While this may work now, take note that uses a couple of force-unwraps which may cause your previews to explode and stop working later. It is now also dependent on there being data in your Core Data database just for the preview to load. Sure, they're only SwiftUI previews, but I'd still recommend using a plain Swift object (see this search.
@acodeguy thank you i will be taking a look at that.
@acodeguy ok ok I removed the force-unwraps. We need a real NSManagedObject so validation works etc. in live preview.
It's definitely better without the force-unwraps, but the dependency on persistence would bother me if this were in a PR to go into a production app; if this is just a demo for learning, then that could always be taken into consideration on a future iteration/project
0

It looks like you're trying to feed the preview a type rather than an instance of a type:

FishDetailView(item: Item)

Perhaps this is what you're trying to do instead:

let item = Item(/* init here */)
return FishDetailView(item: item)

or

FishDetailView(item: Item(/* init here */))

11 Comments

What is even supposed to place in the init here place?
@John I couldn't see the Item class or struct so I just left how to initialize it a blank.
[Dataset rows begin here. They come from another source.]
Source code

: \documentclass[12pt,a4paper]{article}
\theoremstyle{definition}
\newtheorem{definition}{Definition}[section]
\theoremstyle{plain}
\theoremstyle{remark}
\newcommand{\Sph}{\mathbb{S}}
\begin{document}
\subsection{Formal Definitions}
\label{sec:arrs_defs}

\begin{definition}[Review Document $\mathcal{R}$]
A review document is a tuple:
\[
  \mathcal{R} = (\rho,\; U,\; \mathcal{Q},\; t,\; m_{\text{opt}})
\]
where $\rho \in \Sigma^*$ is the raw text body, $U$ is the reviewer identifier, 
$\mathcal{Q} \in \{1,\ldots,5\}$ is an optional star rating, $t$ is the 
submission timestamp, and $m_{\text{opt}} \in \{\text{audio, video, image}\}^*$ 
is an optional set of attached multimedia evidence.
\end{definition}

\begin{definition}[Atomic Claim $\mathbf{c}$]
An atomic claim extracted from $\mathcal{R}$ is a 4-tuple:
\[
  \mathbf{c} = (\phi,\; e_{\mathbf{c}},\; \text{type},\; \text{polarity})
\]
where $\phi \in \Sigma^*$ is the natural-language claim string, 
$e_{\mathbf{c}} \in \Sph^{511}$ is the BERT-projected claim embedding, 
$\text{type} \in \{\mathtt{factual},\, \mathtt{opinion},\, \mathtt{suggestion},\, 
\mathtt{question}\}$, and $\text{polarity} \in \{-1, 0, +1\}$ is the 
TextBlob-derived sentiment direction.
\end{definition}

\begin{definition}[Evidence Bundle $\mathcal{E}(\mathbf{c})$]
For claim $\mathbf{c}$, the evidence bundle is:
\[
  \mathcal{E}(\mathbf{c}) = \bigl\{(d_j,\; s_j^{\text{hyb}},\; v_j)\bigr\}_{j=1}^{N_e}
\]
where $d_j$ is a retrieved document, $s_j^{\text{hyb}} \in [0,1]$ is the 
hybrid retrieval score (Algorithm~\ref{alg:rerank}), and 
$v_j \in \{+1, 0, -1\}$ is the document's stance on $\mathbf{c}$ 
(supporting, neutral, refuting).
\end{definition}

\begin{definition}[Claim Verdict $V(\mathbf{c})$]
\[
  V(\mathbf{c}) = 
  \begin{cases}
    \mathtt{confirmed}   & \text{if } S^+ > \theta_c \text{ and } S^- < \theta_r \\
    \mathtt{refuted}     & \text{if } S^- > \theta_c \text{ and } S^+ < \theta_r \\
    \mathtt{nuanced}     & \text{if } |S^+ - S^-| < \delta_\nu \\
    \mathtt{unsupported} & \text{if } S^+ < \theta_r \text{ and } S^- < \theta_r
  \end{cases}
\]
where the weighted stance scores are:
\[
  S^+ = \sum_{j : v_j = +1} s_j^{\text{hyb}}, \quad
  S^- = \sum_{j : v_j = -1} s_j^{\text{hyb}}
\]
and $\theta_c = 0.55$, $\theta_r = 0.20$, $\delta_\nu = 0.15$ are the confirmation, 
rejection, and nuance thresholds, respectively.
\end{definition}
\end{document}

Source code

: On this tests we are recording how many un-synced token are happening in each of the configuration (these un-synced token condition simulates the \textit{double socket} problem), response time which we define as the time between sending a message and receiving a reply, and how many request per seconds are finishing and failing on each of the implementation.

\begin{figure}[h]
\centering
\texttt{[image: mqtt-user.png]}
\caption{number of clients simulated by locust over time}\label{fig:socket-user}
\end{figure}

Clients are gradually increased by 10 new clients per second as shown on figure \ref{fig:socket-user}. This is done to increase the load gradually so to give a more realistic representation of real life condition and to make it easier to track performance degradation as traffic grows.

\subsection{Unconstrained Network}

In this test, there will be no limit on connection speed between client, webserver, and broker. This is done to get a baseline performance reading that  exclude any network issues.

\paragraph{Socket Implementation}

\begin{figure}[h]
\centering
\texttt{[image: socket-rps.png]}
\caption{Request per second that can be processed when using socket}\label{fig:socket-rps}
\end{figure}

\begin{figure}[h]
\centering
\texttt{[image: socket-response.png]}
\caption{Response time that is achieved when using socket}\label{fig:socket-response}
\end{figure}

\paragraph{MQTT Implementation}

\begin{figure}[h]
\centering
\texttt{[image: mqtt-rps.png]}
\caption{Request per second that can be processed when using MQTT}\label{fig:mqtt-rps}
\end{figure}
If you post it's code I'd be happy to help further with creating one
Init is it supposed to be like title: "the title"
I added the Item entity picture. Hopefully it helps. I have selected the codegen to Class selection instead of manual/none. Do I need to make my own struct of the Item. Sorry this core data is new to me since I just started learning it.
Previews can get a little difficult to manage when you involve Core Data entities; I always go down the route of using plain Swift object to represent them, so instead of an Item, I'd have an ItemViewModel or something that holds similar data needed to represent the Core Data model.